Saturday, February 5, 2011

Egypt turmoil may hit Indian oil companies as Brent tops $100/bn

Fears of political turmoil spreading from Egypt to the world's top oil producers in the Middle East hoisted Brent crude oil to over $100 a barrel, casting a shadow on the finances of India's top oil firms as the inflation-weary government is reluctant to raise fuel prices. 

State-run refining and marketing firms like Indian Oil Corphave not been allowed to raise prices of diesel, cooking gas and kerosene for seven months, even though crude oil has risen by a quarter. The new oil minister, Jaipal Reddy, recently ruled out deregulation of diesel, saying such a move is a political minefield. 

The oil ministry has estimated that state firms are losing Rs 1.90 a litre on petrol, Rs 9.20 a litre on diesel, Rs 21.60 a litre on kerosene and about Rs 400 per cylinder on cooking gas. Indian Oil chairman SV Narasimhan said the situation was disturbing. "It is definitely a concern. We hope it is temporary. I hope prices come down. It has gone up too fast in too short," he told the ET. 

The situation is worrying for India, which imports about three-quarters of the oil it consumes. Some technical analysts say that Brent crude oil can touch $110 per barrel in four weeks and soar to $125 later in the year. 

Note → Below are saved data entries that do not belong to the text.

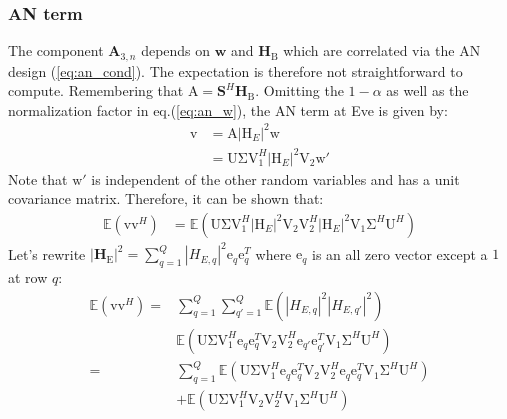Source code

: \documentclass[journal,comsoc]{IEEEtran}
\newcommand{\HE}{\textbf{H}_{\text{E}}}
\newcommand{\HB}{\textbf{H}_{\text{B}}}
\newcommand{\spread}{\textbf{S}}
\newcommand{\vect}[1]{\boldsymbol{\mathrm{#1}}}
\newcommand{\mat}[1]{\boldsymbol{\mathrm{#1}}}
\begin{document}
\subsubsection{AN term}\label{sec:an-term-app-2}
The component $\textbf{A}_{3,n}$ depends on $\textbf{w}$ and $\HB$ which are correlated via the AN design (\ref{eq:an_cond}). The expectation is therefore not straightforward to compute. Remembering that $\mat{A} = \spread^H \HB$. Omitting the $1-\alpha$ as well as the normalization  factor in eq.(\ref{eq:an_w}), the AN term at Eve is given by:
\begin{equation}
	\begin{split}
	\vect{v}&=\mat{A} |\mat{H}_E|^2 \vect{w} \label{eq:an_decod1_a}\\
	&=\mat{U} \mat{\Sigma}\mat{V}_1^H |\mat{H}_E|^2 \mat{V}_2 \vect{w}'
	\end{split}
\end{equation}
Note that $\vect{w}'$ is independent of the other random variables and has a unit covariance matrix. Therefore, it can be shown that:
\begin{align}
\mathbb{E}\left(\vect{v}\vect{v}^H\right)&=\mathbb{E}\left(\mat{U} \mat{\Sigma}\mat{V}_1^H |\mat{H}_E|^2 \mat{V}_2 \mat{V}_2^H|\mat{H}_E|^2\mat{V}_1 \mat{\Sigma}^H   \mat{U}^H\right)
\end{align}
Let's rewrite $|\HE|^2=\sum_{q=1}^Q|H_{E,q}|^2 \vect{e}_q \vect{e}_q^T $ where $\vect{e}_q$ is an all zero vector except a $1$ at row $q$:
\begin{equation}
	\begin{split}
	\mathbb{E}\left(\vect{v}\vect{v}^H\right)=&\sum_{q=1}^Q\sum_{q'=1}^Q\mathbb{E}(|H_{E,q}|^2|H_{E,q'}|^2)\\
	&\mathbb{E}\left(\mat{U} \mat{\Sigma}\mat{V}_1^H  \vect{e}_q \vect{e}_q^T \mat{V}_2 \mat{V}_2^H \vect{e}_{q'} \vect{e}_{q'}^T\mat{V}_1 \mat{\Sigma}^H   \mat{U}^H\right)\\
	=&\sum_{q=1}^Q\mathbb{E}\left(\mat{U} \mat{\Sigma}\mat{V}_1^H  \vect{e}_q \vect{e}_q^T \mat{V}_2 \mat{V}_2^H \vect{e}_{q} \vect{e}_{q}^T\mat{V}_1 \mat{\Sigma}^H   \mat{U}^H\right)\\
	&+\mathbb{E}\left(\mat{U} \mat{\Sigma}\mat{V}_1^H  \mat{V}_2 \mat{V}_2^H \mat{V}_1 \mat{\Sigma}^H   \mat{U}^H\right)
	\end{split}
\end{equation}
\end{document}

While the government tries to cushion the impact of soaring crude prices by freezing diesel rates and askingONGC and the oil marketing firms to share part of the subsidy burden, economists have cautioned that subsidy payments can upset India's fiscal calculations. 

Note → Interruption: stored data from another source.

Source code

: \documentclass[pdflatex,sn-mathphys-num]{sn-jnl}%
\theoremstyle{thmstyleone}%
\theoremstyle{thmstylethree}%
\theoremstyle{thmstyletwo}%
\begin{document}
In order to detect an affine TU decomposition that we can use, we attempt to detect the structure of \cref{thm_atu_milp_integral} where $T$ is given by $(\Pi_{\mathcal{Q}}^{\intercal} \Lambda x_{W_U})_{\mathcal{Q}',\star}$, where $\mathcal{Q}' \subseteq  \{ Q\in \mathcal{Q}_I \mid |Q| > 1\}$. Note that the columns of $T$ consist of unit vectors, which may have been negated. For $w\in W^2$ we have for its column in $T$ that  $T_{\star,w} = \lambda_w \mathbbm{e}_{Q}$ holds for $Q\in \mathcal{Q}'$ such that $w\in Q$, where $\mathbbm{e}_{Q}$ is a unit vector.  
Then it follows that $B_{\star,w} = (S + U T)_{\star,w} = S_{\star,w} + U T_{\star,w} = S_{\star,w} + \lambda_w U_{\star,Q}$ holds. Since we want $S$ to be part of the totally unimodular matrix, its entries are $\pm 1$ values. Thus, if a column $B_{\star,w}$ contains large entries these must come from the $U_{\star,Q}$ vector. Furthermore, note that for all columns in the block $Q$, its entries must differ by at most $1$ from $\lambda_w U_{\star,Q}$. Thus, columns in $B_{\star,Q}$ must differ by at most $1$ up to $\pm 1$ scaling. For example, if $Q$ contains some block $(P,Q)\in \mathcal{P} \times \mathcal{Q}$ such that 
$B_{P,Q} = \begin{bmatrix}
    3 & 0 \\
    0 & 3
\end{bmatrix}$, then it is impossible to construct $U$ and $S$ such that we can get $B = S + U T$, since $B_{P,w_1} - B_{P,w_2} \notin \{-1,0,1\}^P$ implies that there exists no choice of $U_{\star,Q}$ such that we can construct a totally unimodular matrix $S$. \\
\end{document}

The head of state-run Bharat Petroleum Corp, shared IOC's concerns. "It is a difficult situation. Refineries are doing well but what we are getting from refinery is lost on marketing front (as state-set diesel prices are low)," said BPCL chairman & managing director RK Singh: 

State oil firms had deferred their quarterly earnings announcement before the finance ministry sanctioned subsidy reimbursement of Rs 8,000 crore. Oil minister Jaipal Reddy had asked for Rs 10,000 crore. 

Oil industry officials say that the ad hoc and opaque subsidy payment made it difficult for companies to plan investments, while analysts say it is virtually impossible to forecast share performance in the absence of clear guidelines for subsidy. 

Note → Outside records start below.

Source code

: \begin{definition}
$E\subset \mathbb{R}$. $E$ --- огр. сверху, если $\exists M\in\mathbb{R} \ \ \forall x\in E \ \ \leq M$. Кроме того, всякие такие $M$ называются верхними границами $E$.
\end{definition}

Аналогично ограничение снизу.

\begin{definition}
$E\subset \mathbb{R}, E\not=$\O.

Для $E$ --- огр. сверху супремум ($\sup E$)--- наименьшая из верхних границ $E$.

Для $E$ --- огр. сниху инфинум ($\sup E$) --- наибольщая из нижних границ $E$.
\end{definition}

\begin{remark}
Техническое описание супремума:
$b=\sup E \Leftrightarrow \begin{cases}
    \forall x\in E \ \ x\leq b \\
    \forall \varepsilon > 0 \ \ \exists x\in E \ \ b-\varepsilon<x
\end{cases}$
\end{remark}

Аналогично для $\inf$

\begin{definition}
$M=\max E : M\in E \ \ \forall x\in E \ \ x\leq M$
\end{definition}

"We need to make some reasonable profits to be able to invest in necessary infrastructure that maintains supply of fuel in the country. Either we should be allowed to raise fuel price, if not, then government should provide adequate compensation," Mr Singh said. 

A director at Hindustan Petroleum Corp , who did not want to be identified, said that even in the case of petrol, which has been freed from government control, state firms were not charging market rates, keeping in mind the sensitivity of the issue.